Topological optimization of the DenseNet with pretrained-weights inheritance and genetic channel selection

Convolutional neural networks (CNNs) have been successfully applied in many computer vision applications [1] , especially in image classification tasks, where most of the structures have been designed manually. With the aid of skip connection and dense connection, the depths of the models are becoming deeper and the filters of layers are getting wider in order to tackle the challenge of large-scale datasets. However, large-scale models in convolutional layers become inefficient due to the redundant channels from input feature maps. In this paper, we aim to automatically optimize the topology of the DenseNet, in which unnecessary convolutional kernels are reduced. To achieve this, we present a training pipeline that generates the network structure using a genetic algorithm. We first propose two encoding methods that can represent the structure of the model using a fixed-length binary string. A three-step based evolutionary process consisting of selection, crossover, and mutation is proposed to optimize the structure. We also present a pretrained weight inheritance method which can largely reduce the total time consumption of the genetic process.
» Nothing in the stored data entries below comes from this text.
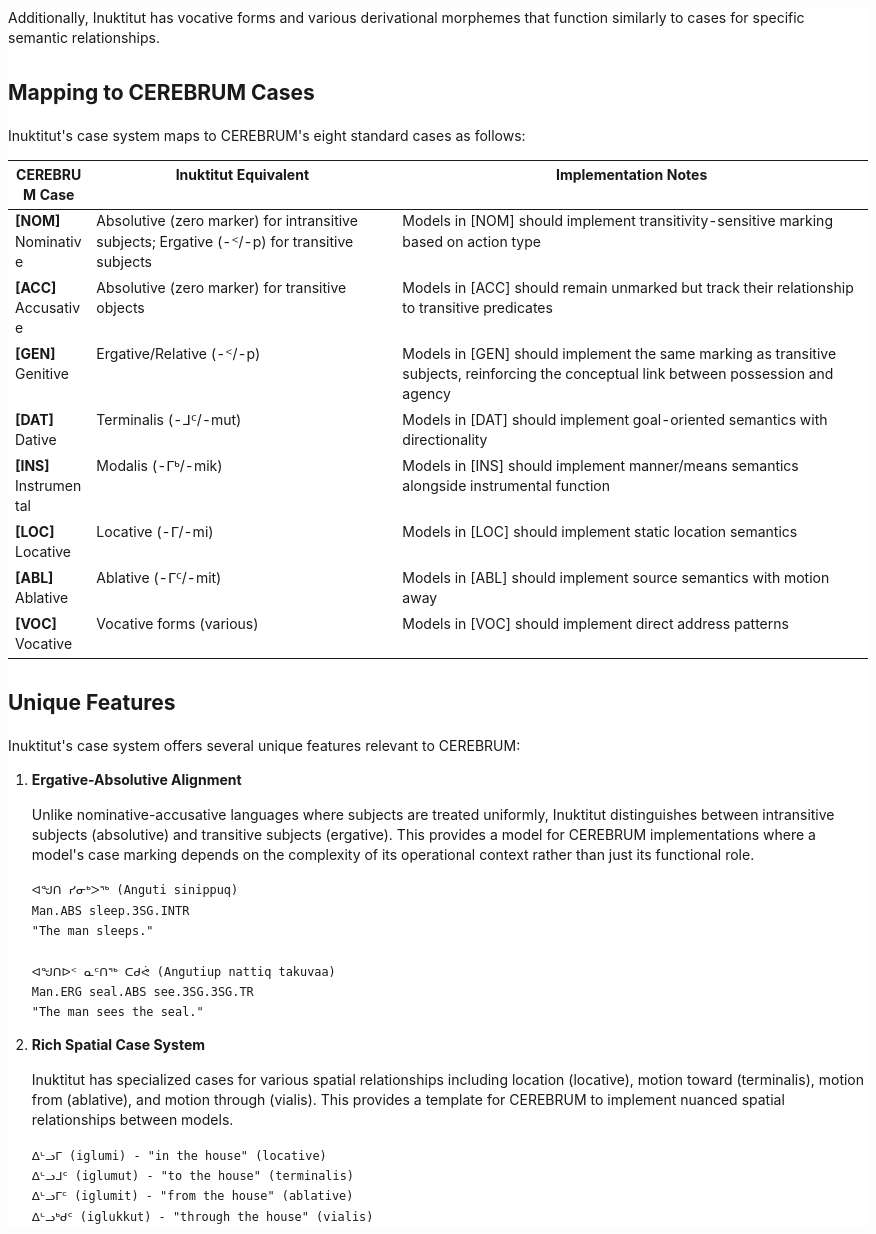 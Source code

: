 Additionally, Inuktitut has vocative forms and various derivational morphemes that function similarly to cases for specific semantic relationships.

## Mapping to CEREBRUM Cases

Inuktitut's case system maps to CEREBRUM's eight standard cases as follows:

| CEREBRUM Case | Inuktitut Equivalent | Implementation Notes |
|---------------|------------------|----------------------|
| **[NOM]** Nominative | Absolutive (zero marker) for intransitive subjects; Ergative (-ᑉ/-p) for transitive subjects | Models in [NOM] should implement transitivity-sensitive marking based on action type |
| **[ACC]** Accusative | Absolutive (zero marker) for transitive objects | Models in [ACC] should remain unmarked but track their relationship to transitive predicates |
| **[GEN]** Genitive | Ergative/Relative (-ᑉ/-p) | Models in [GEN] should implement the same marking as transitive subjects, reinforcing the conceptual link between possession and agency |
| **[DAT]** Dative | Terminalis (-ᒧᑦ/-mut) | Models in [DAT] should implement goal-oriented semantics with directionality |
| **[INS]** Instrumental | Modalis (-ᒥᒃ/-mik) | Models in [INS] should implement manner/means semantics alongside instrumental function |
| **[LOC]** Locative | Locative (-ᒥ/-mi) | Models in [LOC] should implement static location semantics |
| **[ABL]** Ablative | Ablative (-ᒥᑦ/-mit) | Models in [ABL] should implement source semantics with motion away |
| **[VOC]** Vocative | Vocative forms (various) | Models in [VOC] should implement direct address patterns |

## Unique Features

Inuktitut's case system offers several unique features relevant to CEREBRUM:

1. **Ergative-Absolutive Alignment**
   
   Unlike nominative-accusative languages where subjects are treated uniformly, Inuktitut distinguishes between intransitive subjects (absolutive) and transitive subjects (ergative). This provides a model for CEREBRUM implementations where a model's case marking depends on the complexity of its operational context rather than just its functional role.

   ```
   ᐊᖑᑎ ᓯᓂᒃᐳᖅ (Anguti sinippuq)
   Man.ABS sleep.3SG.INTR
   "The man sleeps."
   
   ᐊᖑᑎᐅᑉ ᓇᑦᑎᖅ ᑕᑯᕚ (Angutiup nattiq takuvaa)
   Man.ERG seal.ABS see.3SG.3SG.TR
   "The man sees the seal."
   ```

2. **Rich Spatial Case System**

   Inuktitut has specialized cases for various spatial relationships including location (locative), motion toward (terminalis), motion from (ablative), and motion through (vialis). This provides a template for CEREBRUM to implement nuanced spatial relationships between models.

   ```
   ᐃᒡᓗᒥ (iglumi) - "in the house" (locative)
   ᐃᒡᓗᒧᑦ (iglumut) - "to the house" (terminalis)
   ᐃᒡᓗᒥᑦ (iglumit) - "from the house" (ablative)
   ᐃᒡᓗᒃᑯᑦ (iglukkut) - "through the house" (vialis)
   ```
Experimental results have demonstrated that our proposed model can achieve comparable accuracy to the state-of-the-art models, across a wide range of image recognition and classification datasets, whilst significantly reducing the number of parameters. (C) 2020 Elsevier Ltd. All rights reserved.

Automated summary

This paper optimizes the topology of DenseNet using a genetic algorithm to reduce unnecessary convolutional kernels, and also introduces a pretrained weight inheritance method to significantly reduce the time consumption of the genetic process. Experimental results show that the proposed model achieves comparable accuracy to state-of-the-art models while reducing the number of parameters.